# [Task objective]
Return the lines below that carry the word "performing".
=== Dataset records ===
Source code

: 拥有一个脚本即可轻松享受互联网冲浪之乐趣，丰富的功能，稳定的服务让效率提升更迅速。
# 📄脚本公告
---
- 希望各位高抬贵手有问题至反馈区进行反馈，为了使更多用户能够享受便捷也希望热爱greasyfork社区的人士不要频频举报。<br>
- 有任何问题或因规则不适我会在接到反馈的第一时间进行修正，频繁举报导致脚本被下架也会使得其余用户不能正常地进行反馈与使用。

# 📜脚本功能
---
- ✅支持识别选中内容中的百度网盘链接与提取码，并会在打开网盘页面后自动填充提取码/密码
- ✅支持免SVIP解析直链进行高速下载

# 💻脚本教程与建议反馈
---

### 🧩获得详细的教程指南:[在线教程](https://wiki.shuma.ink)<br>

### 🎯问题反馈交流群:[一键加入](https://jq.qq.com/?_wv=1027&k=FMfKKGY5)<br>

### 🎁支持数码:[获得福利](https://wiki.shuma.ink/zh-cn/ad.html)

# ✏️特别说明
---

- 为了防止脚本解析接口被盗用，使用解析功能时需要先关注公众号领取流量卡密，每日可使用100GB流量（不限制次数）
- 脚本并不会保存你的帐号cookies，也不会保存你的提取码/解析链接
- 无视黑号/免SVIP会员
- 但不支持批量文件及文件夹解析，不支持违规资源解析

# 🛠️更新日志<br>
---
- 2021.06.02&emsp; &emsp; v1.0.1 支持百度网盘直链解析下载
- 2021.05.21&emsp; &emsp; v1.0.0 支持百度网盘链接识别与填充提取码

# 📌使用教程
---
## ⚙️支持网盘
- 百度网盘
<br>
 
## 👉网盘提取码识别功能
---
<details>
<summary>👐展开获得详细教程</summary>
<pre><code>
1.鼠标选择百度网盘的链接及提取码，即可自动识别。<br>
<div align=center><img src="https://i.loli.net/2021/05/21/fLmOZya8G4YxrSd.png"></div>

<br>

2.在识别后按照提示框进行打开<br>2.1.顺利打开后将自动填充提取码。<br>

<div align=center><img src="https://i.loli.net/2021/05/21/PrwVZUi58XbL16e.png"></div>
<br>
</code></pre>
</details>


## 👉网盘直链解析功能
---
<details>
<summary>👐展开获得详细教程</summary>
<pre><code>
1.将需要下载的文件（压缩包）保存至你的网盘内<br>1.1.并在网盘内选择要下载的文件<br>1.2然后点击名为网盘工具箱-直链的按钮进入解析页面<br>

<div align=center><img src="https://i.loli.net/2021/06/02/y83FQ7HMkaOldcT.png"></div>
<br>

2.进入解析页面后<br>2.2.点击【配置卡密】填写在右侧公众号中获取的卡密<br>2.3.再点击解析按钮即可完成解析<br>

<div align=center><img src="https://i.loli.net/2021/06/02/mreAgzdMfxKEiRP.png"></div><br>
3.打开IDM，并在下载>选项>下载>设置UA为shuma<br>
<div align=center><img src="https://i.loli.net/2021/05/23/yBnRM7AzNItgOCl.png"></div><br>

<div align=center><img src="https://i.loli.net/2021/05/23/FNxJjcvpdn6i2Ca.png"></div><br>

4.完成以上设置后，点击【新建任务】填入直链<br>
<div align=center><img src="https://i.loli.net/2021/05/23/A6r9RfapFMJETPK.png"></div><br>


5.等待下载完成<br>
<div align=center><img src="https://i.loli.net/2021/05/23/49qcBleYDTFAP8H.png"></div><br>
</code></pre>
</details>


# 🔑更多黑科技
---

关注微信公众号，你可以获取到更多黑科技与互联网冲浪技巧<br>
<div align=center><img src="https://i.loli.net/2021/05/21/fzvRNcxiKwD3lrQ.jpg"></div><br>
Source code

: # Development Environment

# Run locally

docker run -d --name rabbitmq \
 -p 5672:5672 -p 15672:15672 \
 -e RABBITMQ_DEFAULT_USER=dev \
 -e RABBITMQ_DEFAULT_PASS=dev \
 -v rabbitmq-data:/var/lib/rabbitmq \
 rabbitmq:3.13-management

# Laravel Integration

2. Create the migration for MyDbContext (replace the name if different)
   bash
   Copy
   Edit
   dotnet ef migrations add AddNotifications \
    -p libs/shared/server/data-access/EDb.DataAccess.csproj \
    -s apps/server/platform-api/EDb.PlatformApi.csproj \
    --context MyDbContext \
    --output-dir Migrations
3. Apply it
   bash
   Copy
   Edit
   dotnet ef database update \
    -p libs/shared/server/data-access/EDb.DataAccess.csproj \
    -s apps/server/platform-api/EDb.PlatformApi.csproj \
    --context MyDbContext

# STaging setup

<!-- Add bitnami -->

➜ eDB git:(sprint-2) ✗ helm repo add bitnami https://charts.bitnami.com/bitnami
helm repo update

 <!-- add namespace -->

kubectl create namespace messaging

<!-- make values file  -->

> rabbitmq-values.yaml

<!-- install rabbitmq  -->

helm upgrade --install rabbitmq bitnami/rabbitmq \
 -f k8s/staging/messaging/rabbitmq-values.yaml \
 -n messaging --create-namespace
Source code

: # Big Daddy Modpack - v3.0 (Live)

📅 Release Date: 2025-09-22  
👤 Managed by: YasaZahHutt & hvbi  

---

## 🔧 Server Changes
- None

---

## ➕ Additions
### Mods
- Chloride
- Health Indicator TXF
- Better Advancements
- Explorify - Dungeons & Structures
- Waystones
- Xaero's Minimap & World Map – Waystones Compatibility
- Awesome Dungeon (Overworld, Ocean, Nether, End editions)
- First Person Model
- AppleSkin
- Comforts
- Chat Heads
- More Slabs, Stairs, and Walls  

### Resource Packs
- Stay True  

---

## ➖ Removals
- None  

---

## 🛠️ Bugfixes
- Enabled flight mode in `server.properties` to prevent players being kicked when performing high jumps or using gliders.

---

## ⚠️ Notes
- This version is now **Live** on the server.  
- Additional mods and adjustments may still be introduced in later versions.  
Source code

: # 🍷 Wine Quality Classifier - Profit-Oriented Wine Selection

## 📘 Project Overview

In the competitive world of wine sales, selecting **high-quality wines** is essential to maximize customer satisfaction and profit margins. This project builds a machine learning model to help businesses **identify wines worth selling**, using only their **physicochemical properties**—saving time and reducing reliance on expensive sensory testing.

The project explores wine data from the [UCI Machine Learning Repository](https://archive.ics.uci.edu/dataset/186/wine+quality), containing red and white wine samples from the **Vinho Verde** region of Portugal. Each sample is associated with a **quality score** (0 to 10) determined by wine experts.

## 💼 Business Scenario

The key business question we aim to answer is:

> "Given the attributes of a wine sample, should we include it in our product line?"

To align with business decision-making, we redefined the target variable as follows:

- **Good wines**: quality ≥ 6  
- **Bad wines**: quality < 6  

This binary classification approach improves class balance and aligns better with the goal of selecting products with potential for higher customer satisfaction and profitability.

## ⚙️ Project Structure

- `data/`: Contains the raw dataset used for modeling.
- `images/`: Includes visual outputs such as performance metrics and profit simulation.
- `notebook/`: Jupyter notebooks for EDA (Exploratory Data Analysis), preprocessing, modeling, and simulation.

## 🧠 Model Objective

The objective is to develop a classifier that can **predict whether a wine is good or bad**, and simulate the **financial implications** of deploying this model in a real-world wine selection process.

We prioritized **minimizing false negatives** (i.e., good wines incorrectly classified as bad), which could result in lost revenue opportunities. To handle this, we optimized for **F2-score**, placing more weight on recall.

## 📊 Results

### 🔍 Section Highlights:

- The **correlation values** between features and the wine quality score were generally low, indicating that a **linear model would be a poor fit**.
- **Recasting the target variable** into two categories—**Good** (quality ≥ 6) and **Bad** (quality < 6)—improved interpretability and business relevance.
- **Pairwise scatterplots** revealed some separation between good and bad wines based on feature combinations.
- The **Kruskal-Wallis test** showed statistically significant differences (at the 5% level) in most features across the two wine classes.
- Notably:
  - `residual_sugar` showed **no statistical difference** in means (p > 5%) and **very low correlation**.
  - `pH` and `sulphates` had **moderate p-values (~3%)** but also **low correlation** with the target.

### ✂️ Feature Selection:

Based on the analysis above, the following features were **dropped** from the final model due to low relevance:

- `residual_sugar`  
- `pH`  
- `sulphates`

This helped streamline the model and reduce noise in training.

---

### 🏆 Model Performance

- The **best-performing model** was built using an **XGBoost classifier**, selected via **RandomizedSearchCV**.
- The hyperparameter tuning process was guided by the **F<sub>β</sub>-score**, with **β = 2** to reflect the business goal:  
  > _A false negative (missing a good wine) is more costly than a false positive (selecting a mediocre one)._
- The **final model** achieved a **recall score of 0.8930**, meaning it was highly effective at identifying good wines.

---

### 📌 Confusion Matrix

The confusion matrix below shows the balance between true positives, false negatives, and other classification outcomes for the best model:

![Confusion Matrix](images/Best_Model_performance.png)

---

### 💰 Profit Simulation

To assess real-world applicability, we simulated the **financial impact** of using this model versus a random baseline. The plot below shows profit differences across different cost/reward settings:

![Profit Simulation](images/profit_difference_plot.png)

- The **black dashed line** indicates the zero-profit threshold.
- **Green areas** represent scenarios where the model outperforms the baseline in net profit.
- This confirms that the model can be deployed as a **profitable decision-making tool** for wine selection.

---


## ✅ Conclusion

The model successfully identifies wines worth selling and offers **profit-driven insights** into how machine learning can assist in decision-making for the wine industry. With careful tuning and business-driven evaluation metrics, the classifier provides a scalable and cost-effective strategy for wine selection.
===
# [Response to this exercise]
- Enabled flight mode in `server.properties` to prevent players being kicked when performing high jumps or using gliders.
- The **best-performing model** was built using an **XGBoost classifier**, selected via **RandomizedSearchCV**.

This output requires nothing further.